## [MATERIAL FOR THIS EXERCISE]
::::

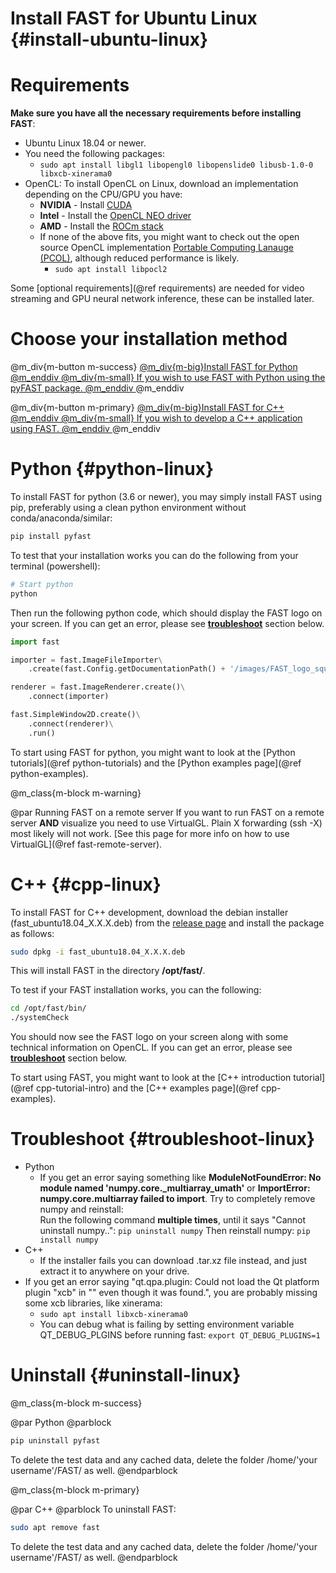 Install FAST for Ubuntu Linux {#install-ubuntu-linux}
===========================

Requirements
==================
**Make sure you have all the necessary requirements before installing FAST**:
- Ubuntu Linux 18.04 or newer.
- You need the following packages: 
  - `sudo apt install libgl1 libopengl0 libopenslide0 libusb-1.0-0 libxcb-xinerama0`
- OpenCL: To install OpenCL on Linux, download an implementation depending on the CPU/GPU you have:    
    - **NVIDIA** - Install [CUDA](https://developer.nvidia.com/cuda-downloads)  
    - **Intel** - Install the [OpenCL NEO driver](https://github.com/intel/compute-runtime/releases)  
    - **AMD** - Install the [ROCm stack](https://rocmdocs.amd.com/en/latest/Installation_Guide/Installation-Guide.html)
    - If none of the above fits, you might want to check out the open source OpenCL implementation [Portable Computing Lanauge (PCOL)](http://portablecl.org), although reduced performance is likely.
      - `sudo apt install libpocl2`

Some [optional requirements](@ref requirements) are needed for video streaming and GPU neural network inference, these can be installed later.


Choose your installation method
==================

@m_div{m-button m-success} <a href="#python-linux">@m_div{m-big}Install FAST for Python @m_enddiv @m_div{m-small} If you wish to use FAST with Python using the pyFAST package. @m_enddiv </a> @m_enddiv

@m_div{m-button m-primary} <a href="#cpp-linux">@m_div{m-big}Install FAST for C++ @m_enddiv @m_div{m-small} If you wish to develop a C++ application using FAST. @m_enddiv </a> @m_enddiv

Python  {#python-linux}
=================

To install FAST for python (3.6 or newer), you may simply install FAST using pip, preferably using a clean python environment without conda/anaconda/similar:

```bash
pip install pyfast
```

To test that your installation works you can do the following from your terminal (powershell):

```bash
# Start python
python
```

Then run the following python code, which should display the FAST logo on your screen. If you can get an error, please see **[troubleshoot](#troubleshoot-linux)** section below.

```py
import fast

importer = fast.ImageFileImporter\
    .create(fast.Config.getDocumentationPath() + '/images/FAST_logo_square.png')

renderer = fast.ImageRenderer.create()\
    .connect(importer)

fast.SimpleWindow2D.create()\
    .connect(renderer)\
    .run()
```

To start using FAST for python, you might want to look at the [Python tutorials](@ref python-tutorials)
and the [Python examples page](@ref python-examples).

@m_class{m-block m-warning}

@par Running FAST on a remote server
If you want to run FAST on a remote server <b>AND</b> visualize you need to use VirtualGL.
Plain X forwarding (ssh -X) most likely will not work.
[See this page for more info on how to use VirtualGL](@ref fast-remote-server).

C++ {#cpp-linux}
==============
To install FAST for C++ development, download the debian installer (fast_ubuntu18.04_X.X.X.deb) from the [release page](https://github.com/smistad/FAST/releases) and install the package as follows:

```bash
sudo dpkg -i fast_ubuntu18.04_X.X.X.deb
```

This will install FAST in the directory <b>/opt/fast/</b>.

To test if your FAST installation works, you can the following:

```bash
cd /opt/fast/bin/
./systemCheck
```

You should now see the FAST logo on your screen along with some technical information on OpenCL.
If you can get an error, please see **[troubleshoot](#troubleshoot-linux)** section below.

To start using FAST, you might want to look at the [C++ introduction tutorial](@ref cpp-tutorial-intro)
and the [C++ examples page](@ref cpp-examples).

Troubleshoot {#troubleshoot-linux}
==============

* Python
  * If you get an error saying something like **ModuleNotFoundError: No module named 'numpy.core._multiarray_umath'** or **ImportError: numpy.core.multiarray failed to import**. Try to completely remove numpy and reinstall:  
    Run the following command **multiple times**, until it says "Cannot uninstall numpy..": `pip uninstall numpy`
    Then reinstall numpy: `pip install numpy`
* C++
  * If the installer fails you can download .tar.xz file instead, and just extract it to anywhere on your drive.
* If you get an error saying "qt.qpa.plugin: Could not load the Qt platform plugin "xcb" in "" even though it was found.", you are probably missing some xcb libraries, like xinerama:
  * `sudo apt install libxcb-xinerama0`
  * You can debug what is failing by setting environment variable QT_DEBUG_PLGINS before running fast: `export QT_DEBUG_PLUGINS=1`

Uninstall {#uninstall-linux}
==============

@m_class{m-block m-success}

@par Python
@parblock
```bash
pip uninstall pyfast
``` 
To delete the test data and any cached data, delete the folder /home/'your username'/FAST/ as well.
@endparblock

@m_class{m-block m-primary}

@par C++
@parblock
To uninstall FAST:
```bash
sudo apt remove fast
```
To delete the test data and any cached data, delete the folder /home/'your username'/FAST/ as well.
@endparblock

::::

## [ASSIGNMENT]
Give back exactly the lines from the top of the records to the line containing "- OpenCL: To", both included, and no pictures.

## [REPLY TO THE EXERCISE]
 Install FAST for Ubuntu Linux {#install-ubuntu-linux}
===========================

Requirements
==================
**Make sure you have all the necessary requirements before installing FAST**:
- Ubuntu Linux 18.04 or newer.
- You need the following packages: 
  - `sudo apt install libgl1 libopengl0 libopenslide0 libusb-1.0-0 libxcb-xinerama0`
- OpenCL: To install OpenCL on Linux, download an implementation depending on the CPU/GPU you have:    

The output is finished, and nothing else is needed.